(Action item): Retype precisely the section of the data that starts at the line containing "Isto tem outras" and runs to its final line, ends included.

== == ==

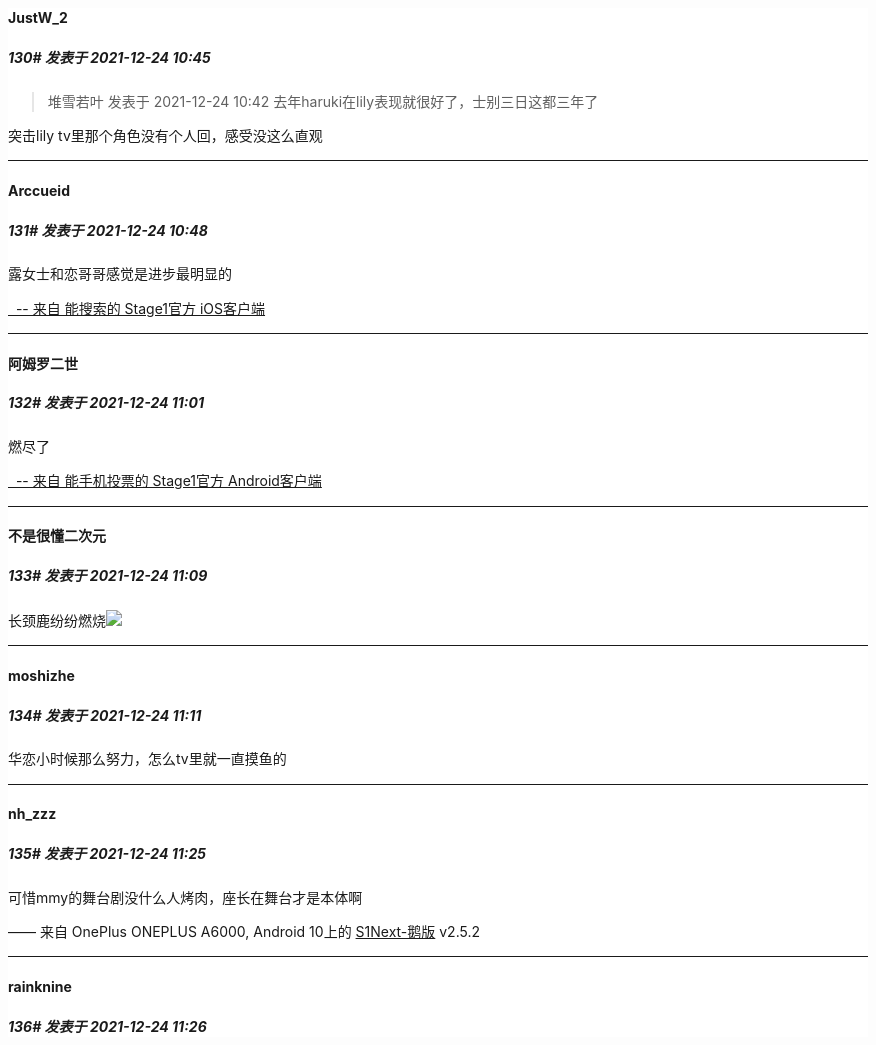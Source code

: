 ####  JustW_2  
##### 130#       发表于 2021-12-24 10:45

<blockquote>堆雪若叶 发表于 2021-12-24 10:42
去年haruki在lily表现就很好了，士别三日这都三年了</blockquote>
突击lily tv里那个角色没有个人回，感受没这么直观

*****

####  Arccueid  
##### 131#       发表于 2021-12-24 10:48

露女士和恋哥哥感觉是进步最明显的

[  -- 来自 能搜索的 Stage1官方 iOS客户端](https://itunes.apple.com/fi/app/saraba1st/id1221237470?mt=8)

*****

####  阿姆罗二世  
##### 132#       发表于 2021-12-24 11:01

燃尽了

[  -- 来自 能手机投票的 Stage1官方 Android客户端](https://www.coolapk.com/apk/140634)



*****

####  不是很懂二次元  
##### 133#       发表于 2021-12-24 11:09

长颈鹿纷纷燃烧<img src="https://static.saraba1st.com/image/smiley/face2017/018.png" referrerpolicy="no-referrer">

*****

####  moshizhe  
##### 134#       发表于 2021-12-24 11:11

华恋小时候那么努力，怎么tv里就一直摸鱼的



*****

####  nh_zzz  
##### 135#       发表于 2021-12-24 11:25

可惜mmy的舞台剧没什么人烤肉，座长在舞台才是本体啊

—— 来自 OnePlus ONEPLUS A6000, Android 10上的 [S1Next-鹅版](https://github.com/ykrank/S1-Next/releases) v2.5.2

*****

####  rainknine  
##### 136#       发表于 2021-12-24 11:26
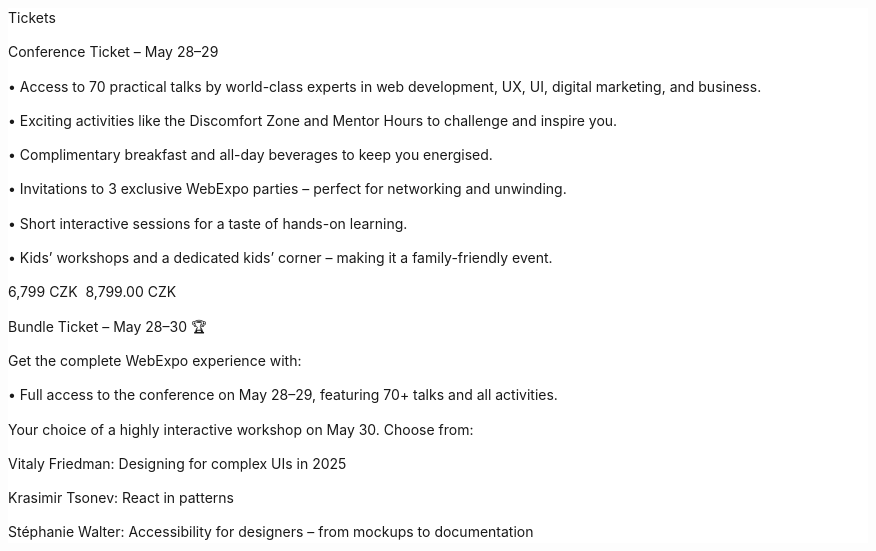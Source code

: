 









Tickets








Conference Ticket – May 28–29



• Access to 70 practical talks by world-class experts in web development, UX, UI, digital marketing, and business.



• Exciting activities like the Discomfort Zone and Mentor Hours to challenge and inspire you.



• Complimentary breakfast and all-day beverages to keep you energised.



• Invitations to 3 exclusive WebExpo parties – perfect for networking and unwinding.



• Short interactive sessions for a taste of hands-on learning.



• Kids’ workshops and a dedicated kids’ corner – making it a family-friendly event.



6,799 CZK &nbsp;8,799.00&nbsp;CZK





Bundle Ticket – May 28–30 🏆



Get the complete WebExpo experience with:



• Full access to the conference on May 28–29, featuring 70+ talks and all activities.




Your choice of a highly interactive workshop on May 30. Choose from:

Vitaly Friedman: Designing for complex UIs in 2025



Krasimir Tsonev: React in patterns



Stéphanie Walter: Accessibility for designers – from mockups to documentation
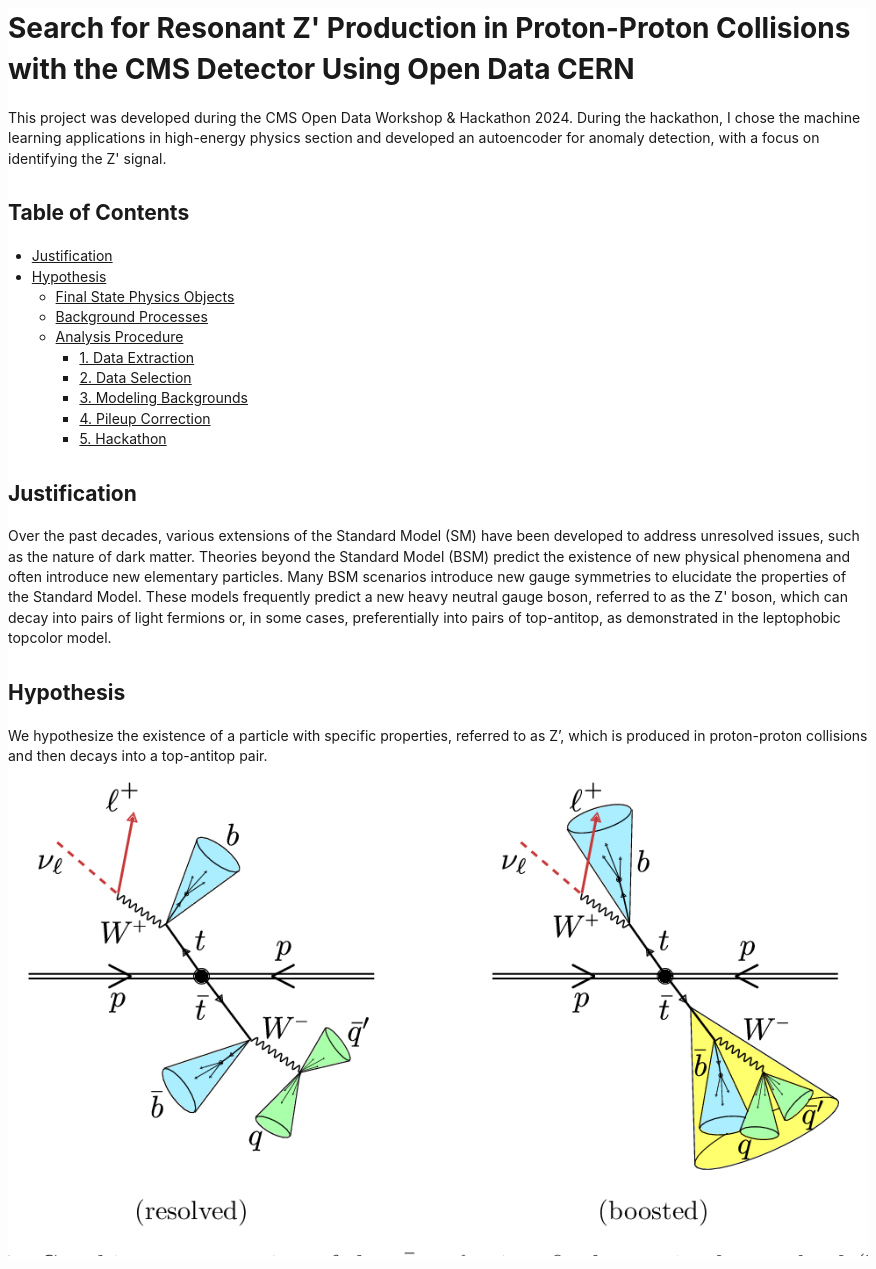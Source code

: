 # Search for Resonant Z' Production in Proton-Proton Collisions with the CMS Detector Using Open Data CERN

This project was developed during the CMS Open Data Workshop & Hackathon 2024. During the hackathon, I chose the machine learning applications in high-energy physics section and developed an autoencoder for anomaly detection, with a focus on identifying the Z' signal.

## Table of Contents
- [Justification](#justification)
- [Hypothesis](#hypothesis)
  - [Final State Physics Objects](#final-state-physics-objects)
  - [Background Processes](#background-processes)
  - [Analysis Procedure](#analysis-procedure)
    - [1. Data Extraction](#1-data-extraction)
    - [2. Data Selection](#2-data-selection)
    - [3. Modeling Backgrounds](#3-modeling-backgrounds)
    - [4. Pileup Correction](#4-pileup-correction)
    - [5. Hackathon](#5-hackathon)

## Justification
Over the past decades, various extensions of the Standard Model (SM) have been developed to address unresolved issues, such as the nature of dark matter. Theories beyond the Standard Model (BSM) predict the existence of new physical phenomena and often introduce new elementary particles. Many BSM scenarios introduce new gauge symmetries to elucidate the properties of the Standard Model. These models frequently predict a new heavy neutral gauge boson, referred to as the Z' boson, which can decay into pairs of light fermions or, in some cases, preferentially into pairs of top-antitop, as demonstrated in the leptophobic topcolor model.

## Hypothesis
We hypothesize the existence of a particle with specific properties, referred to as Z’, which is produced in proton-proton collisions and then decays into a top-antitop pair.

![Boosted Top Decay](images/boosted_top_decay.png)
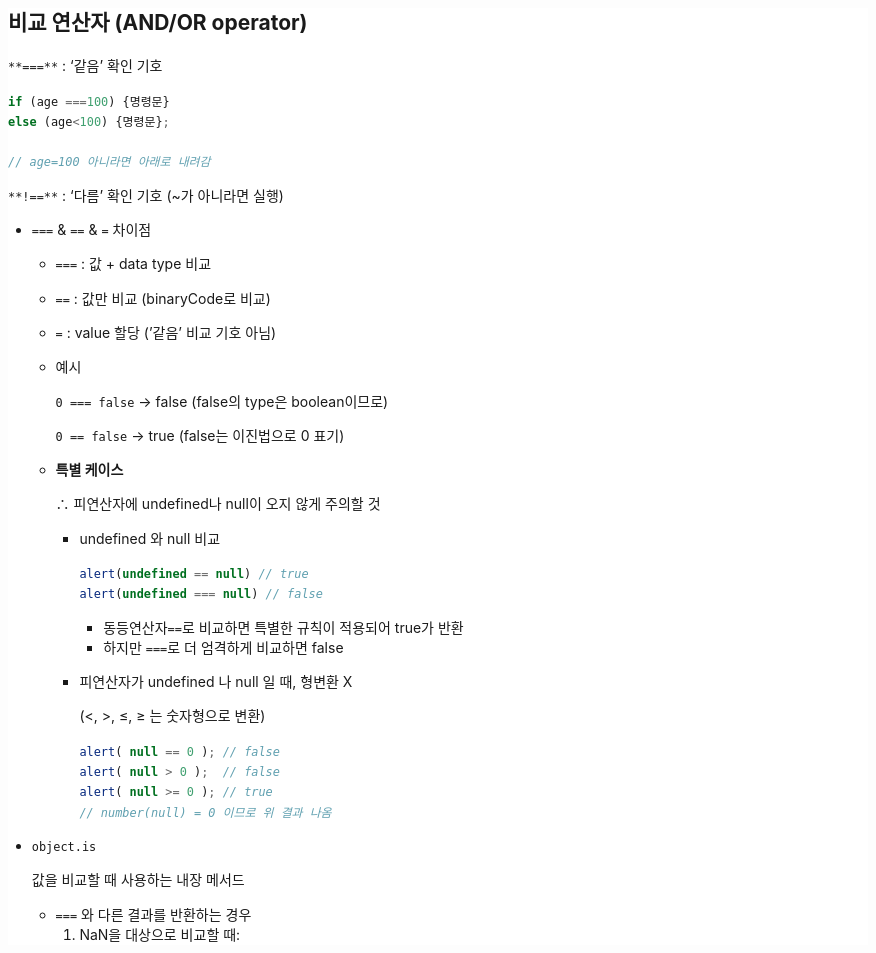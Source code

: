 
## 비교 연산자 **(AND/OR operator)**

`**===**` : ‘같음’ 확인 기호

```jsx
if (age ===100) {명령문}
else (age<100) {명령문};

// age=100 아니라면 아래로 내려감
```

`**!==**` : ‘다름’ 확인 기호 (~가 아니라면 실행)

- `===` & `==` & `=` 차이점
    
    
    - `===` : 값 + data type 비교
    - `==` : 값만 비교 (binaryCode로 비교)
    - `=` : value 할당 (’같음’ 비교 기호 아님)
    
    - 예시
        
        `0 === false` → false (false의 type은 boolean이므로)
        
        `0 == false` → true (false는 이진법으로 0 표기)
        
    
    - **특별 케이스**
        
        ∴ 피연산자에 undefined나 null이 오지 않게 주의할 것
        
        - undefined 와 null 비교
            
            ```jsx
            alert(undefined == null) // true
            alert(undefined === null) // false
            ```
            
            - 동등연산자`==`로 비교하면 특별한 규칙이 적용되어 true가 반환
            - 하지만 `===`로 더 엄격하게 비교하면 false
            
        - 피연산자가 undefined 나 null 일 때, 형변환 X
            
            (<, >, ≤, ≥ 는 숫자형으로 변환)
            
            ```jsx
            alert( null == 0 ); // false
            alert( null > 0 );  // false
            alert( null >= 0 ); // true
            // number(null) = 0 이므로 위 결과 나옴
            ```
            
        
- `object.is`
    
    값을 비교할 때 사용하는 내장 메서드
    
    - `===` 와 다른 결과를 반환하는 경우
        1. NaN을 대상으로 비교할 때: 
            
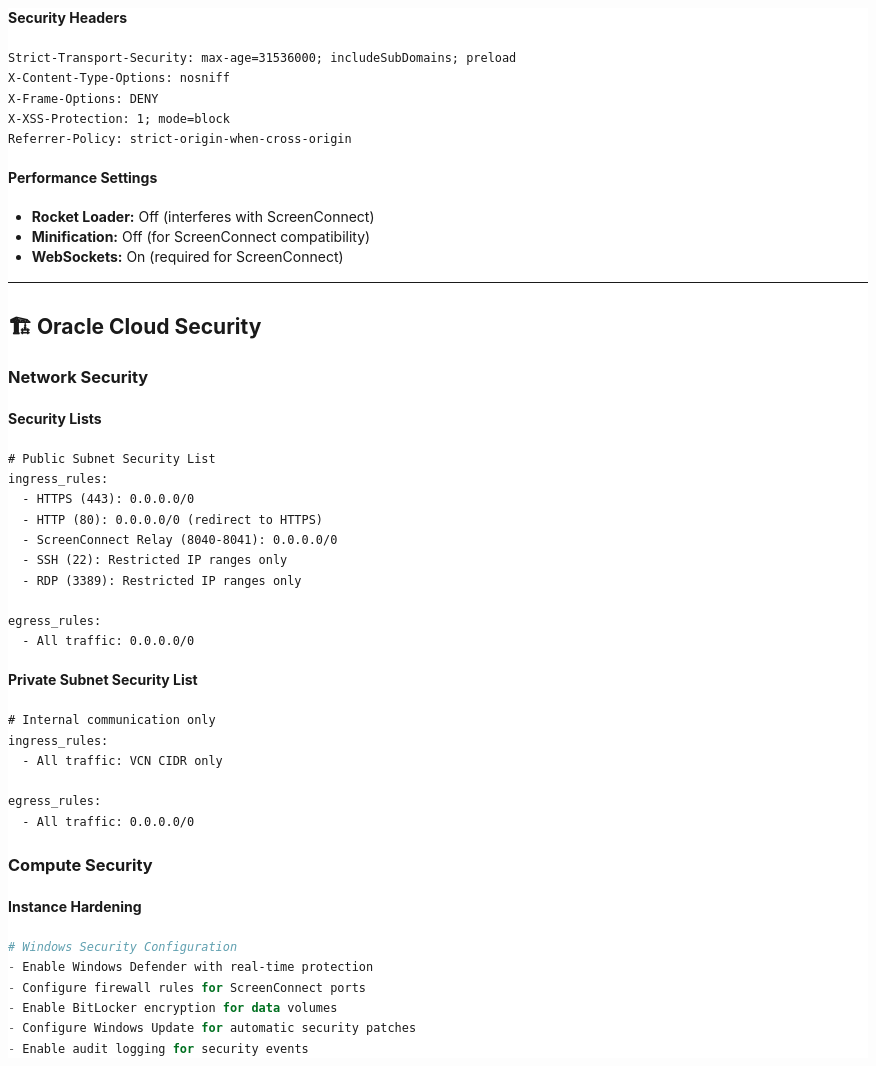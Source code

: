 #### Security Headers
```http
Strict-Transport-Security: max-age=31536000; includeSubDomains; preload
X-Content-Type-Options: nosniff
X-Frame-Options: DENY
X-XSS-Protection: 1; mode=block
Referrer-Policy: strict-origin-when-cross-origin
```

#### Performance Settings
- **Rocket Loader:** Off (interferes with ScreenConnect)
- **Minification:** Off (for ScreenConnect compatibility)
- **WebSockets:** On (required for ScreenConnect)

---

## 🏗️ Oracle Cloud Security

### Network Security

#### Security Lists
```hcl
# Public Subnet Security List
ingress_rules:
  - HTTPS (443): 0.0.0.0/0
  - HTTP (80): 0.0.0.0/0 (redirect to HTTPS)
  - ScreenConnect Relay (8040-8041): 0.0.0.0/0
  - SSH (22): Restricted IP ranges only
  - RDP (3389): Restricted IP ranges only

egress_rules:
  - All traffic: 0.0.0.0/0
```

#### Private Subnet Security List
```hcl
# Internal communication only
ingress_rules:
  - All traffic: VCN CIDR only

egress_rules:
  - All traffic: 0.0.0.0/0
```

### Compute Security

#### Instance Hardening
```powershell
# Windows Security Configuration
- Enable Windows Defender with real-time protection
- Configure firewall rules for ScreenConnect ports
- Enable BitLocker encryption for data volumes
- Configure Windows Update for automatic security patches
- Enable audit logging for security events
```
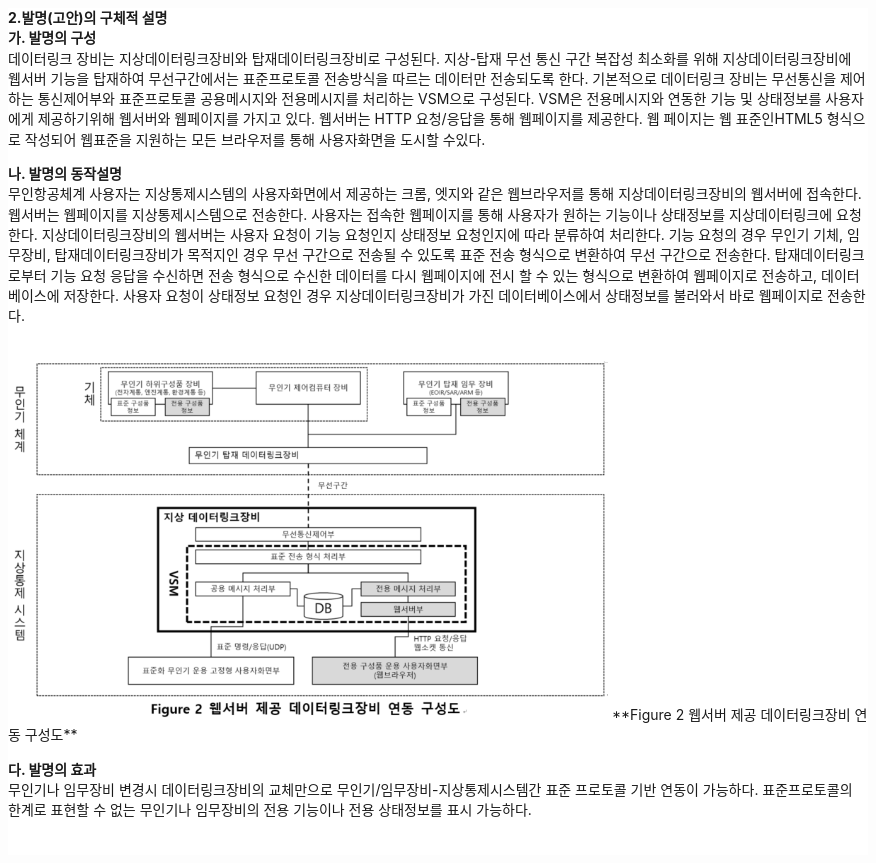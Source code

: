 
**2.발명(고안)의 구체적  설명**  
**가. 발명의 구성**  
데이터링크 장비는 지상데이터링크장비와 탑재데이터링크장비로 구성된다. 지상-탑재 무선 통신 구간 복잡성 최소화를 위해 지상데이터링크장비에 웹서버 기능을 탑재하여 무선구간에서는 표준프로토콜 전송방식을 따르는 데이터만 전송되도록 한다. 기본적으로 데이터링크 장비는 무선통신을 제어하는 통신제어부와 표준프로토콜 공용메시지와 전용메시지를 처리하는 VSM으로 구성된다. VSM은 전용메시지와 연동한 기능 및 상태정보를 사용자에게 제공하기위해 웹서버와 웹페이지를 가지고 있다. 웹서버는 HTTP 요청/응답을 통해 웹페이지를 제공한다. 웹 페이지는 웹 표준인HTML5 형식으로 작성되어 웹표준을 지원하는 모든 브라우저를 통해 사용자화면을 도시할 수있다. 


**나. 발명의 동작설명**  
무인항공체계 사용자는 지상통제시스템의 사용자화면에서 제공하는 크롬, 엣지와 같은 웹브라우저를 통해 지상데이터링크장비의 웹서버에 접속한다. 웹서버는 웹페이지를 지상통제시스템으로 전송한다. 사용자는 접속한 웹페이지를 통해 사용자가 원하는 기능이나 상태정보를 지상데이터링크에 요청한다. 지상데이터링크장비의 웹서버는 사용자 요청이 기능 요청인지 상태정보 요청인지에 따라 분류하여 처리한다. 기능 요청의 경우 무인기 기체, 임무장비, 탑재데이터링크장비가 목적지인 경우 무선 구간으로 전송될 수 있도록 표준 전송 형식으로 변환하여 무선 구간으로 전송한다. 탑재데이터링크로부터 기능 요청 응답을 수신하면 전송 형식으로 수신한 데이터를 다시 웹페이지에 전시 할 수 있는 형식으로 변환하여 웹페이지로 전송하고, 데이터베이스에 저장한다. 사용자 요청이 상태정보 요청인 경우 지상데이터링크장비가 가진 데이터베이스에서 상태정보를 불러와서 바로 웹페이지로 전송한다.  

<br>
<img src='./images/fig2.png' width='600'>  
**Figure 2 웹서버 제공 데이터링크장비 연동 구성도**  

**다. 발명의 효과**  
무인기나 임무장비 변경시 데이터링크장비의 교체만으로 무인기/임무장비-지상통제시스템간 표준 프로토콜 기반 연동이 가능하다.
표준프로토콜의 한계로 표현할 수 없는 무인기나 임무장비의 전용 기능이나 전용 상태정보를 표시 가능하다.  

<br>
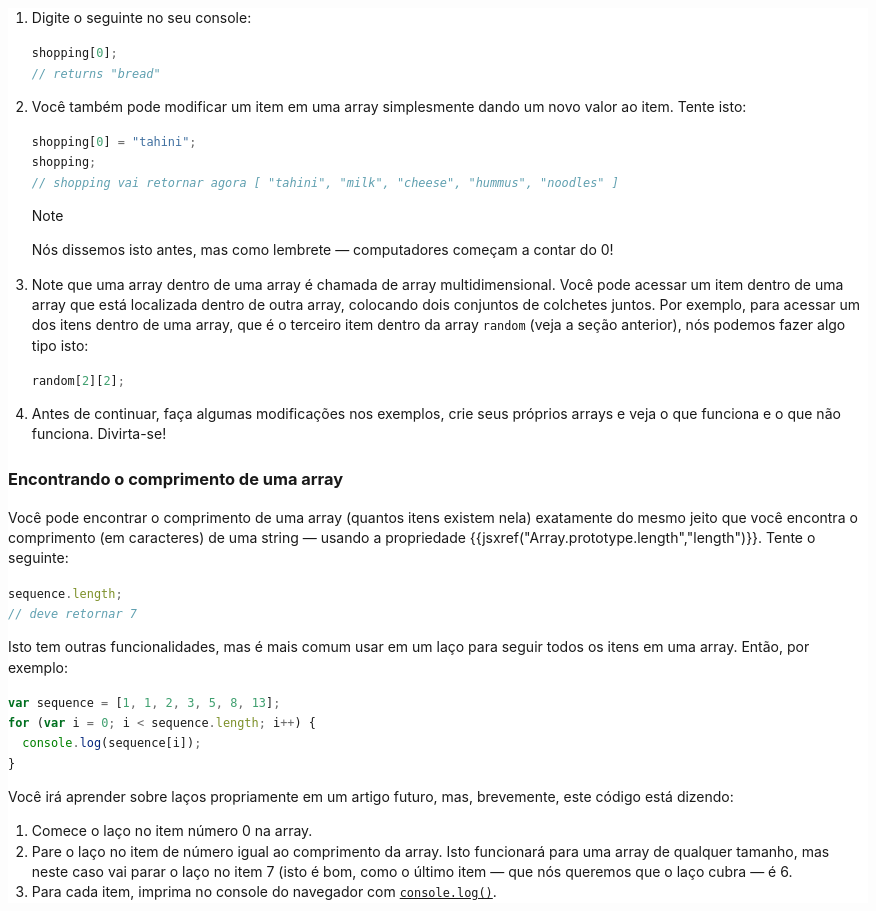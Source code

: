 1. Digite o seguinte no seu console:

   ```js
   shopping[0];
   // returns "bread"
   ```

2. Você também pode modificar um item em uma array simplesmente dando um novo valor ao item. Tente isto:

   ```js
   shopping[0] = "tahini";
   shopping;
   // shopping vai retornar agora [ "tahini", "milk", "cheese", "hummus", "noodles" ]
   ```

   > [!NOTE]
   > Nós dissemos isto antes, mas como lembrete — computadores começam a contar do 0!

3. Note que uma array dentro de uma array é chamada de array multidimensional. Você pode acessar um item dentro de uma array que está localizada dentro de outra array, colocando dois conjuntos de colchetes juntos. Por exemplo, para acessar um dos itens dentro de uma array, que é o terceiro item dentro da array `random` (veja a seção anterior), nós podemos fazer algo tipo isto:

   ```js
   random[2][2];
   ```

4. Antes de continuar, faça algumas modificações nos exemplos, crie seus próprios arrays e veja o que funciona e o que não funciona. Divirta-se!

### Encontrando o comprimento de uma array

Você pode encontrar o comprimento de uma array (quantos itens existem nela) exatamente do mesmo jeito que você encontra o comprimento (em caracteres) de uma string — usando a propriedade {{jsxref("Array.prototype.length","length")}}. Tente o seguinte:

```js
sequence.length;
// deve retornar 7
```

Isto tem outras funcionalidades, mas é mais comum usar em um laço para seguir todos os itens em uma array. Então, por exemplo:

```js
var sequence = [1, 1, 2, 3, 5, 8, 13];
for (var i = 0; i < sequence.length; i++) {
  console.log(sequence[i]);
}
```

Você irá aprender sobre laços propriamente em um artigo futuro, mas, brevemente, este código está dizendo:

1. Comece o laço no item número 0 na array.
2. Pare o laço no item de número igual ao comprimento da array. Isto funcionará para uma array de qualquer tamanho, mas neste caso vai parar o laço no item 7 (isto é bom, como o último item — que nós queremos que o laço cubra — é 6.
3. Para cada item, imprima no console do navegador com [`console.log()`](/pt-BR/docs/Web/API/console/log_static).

== == ==

(Solution to this problem):
Isto tem outras funcionalidades, mas é mais comum usar em um laço para seguir todos os itens em uma array. Então, por exemplo:

```js
var sequence = [1, 1, 2, 3, 5, 8, 13];
for (var i = 0; i < sequence.length; i++) {
  console.log(sequence[i]);
}
```

Você irá aprender sobre laços propriamente em um artigo futuro, mas, brevemente, este código está dizendo:

1. Comece o laço no item número 0 na array.
2. Pare o laço no item de número igual ao comprimento da array. Isto funcionará para uma array de qualquer tamanho, mas neste caso vai parar o laço no item 7 (isto é bom, como o último item — que nós queremos que o laço cubra — é 6.
3. Para cada item, imprima no console do navegador com [`console.log()`](/pt-BR/docs/Web/API/console/log_static).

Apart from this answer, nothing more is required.